— RECORDS TO PROCESS —

═══

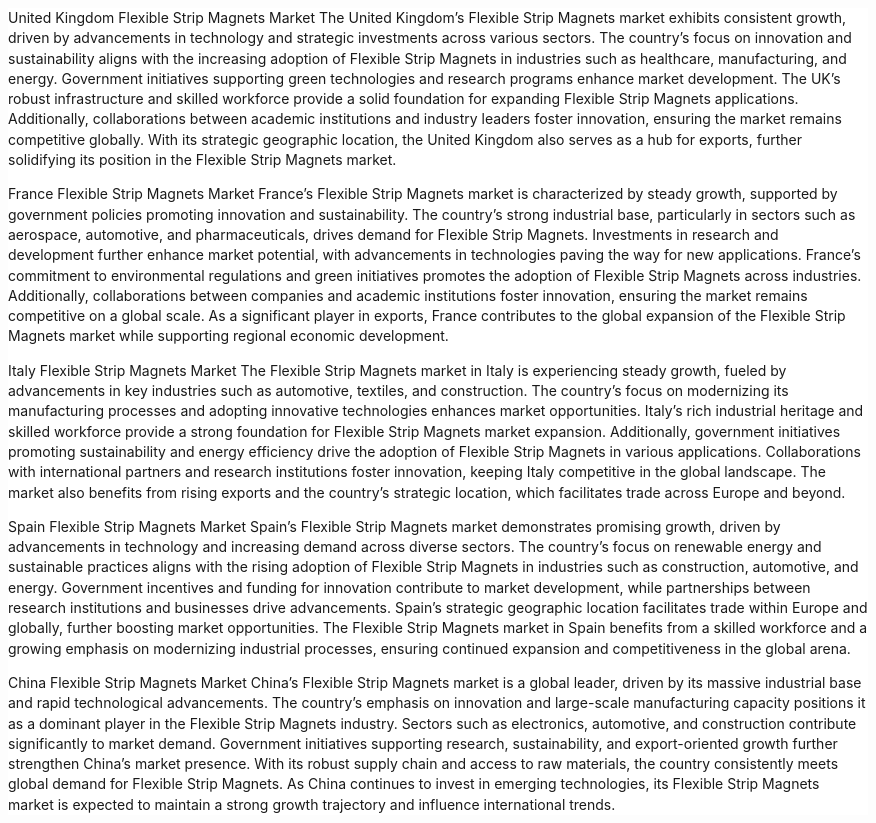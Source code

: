 United Kingdom Flexible Strip Magnets Market
The United Kingdom’s Flexible Strip Magnets market exhibits consistent growth, driven by advancements in technology and strategic investments across various sectors. The country’s focus on innovation and sustainability aligns with the increasing adoption of Flexible Strip Magnets in industries such as healthcare, manufacturing, and energy. Government initiatives supporting green technologies and research programs enhance market development. The UK’s robust infrastructure and skilled workforce provide a solid foundation for expanding Flexible Strip Magnets applications. Additionally, collaborations between academic institutions and industry leaders foster innovation, ensuring the market remains competitive globally. With its strategic geographic location, the United Kingdom also serves as a hub for exports, further solidifying its position in the Flexible Strip Magnets market.

France Flexible Strip Magnets Market
France’s Flexible Strip Magnets market is characterized by steady growth, supported by government policies promoting innovation and sustainability. The country’s strong industrial base, particularly in sectors such as aerospace, automotive, and pharmaceuticals, drives demand for Flexible Strip Magnets. Investments in research and development further enhance market potential, with advancements in technologies paving the way for new applications. France’s commitment to environmental regulations and green initiatives promotes the adoption of Flexible Strip Magnets across industries. Additionally, collaborations between companies and academic institutions foster innovation, ensuring the market remains competitive on a global scale. As a significant player in exports, France contributes to the global expansion of the Flexible Strip Magnets market while supporting regional economic development.

Italy Flexible Strip Magnets Market
The Flexible Strip Magnets market in Italy is experiencing steady growth, fueled by advancements in key industries such as automotive, textiles, and construction. The country’s focus on modernizing its manufacturing processes and adopting innovative technologies enhances market opportunities. Italy’s rich industrial heritage and skilled workforce provide a strong foundation for Flexible Strip Magnets market expansion. Additionally, government initiatives promoting sustainability and energy efficiency drive the adoption of Flexible Strip Magnets in various applications. Collaborations with international partners and research institutions foster innovation, keeping Italy competitive in the global landscape. The market also benefits from rising exports and the country’s strategic location, which facilitates trade across Europe and beyond.

Spain Flexible Strip Magnets Market
Spain’s Flexible Strip Magnets market demonstrates promising growth, driven by advancements in technology and increasing demand across diverse sectors. The country’s focus on renewable energy and sustainable practices aligns with the rising adoption of Flexible Strip Magnets in industries such as construction, automotive, and energy. Government incentives and funding for innovation contribute to market development, while partnerships between research institutions and businesses drive advancements. Spain’s strategic geographic location facilitates trade within Europe and globally, further boosting market opportunities. The Flexible Strip Magnets market in Spain benefits from a skilled workforce and a growing emphasis on modernizing industrial processes, ensuring continued expansion and competitiveness in the global arena.

China Flexible Strip Magnets Market
China’s Flexible Strip Magnets market is a global leader, driven by its massive industrial base and rapid technological advancements. The country’s emphasis on innovation and large-scale manufacturing capacity positions it as a dominant player in the Flexible Strip Magnets industry. Sectors such as electronics, automotive, and construction contribute significantly to market demand. Government initiatives supporting research, sustainability, and export-oriented growth further strengthen China’s market presence. With its robust supply chain and access to raw materials, the country consistently meets global demand for Flexible Strip Magnets. As China continues to invest in emerging technologies, its Flexible Strip Magnets market is expected to maintain a strong growth trajectory and influence international trends.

═══

— INSTRUCTIONS TO FOLLOW —
Each line in the material with "Italy" in it must be reported.

— ANSWER SPACE —
Italy Flexible Strip Magnets Market
The Flexible Strip Magnets market in Italy is experiencing steady growth, fueled by advancements in key industries such as automotive, textiles, and construction. The country’s focus on modernizing its manufacturing processes and adopting innovative technologies enhances market opportunities. Italy’s rich industrial heritage and skilled workforce provide a strong foundation for Flexible Strip Magnets market expansion. Additionally, government initiatives promoting sustainability and energy efficiency drive the adoption of Flexible Strip Magnets in various applications. Collaborations with international partners and research institutions foster innovation, keeping Italy competitive in the global landscape. The market also benefits from rising exports and the country’s strategic location, which facilitates trade across Europe and beyond.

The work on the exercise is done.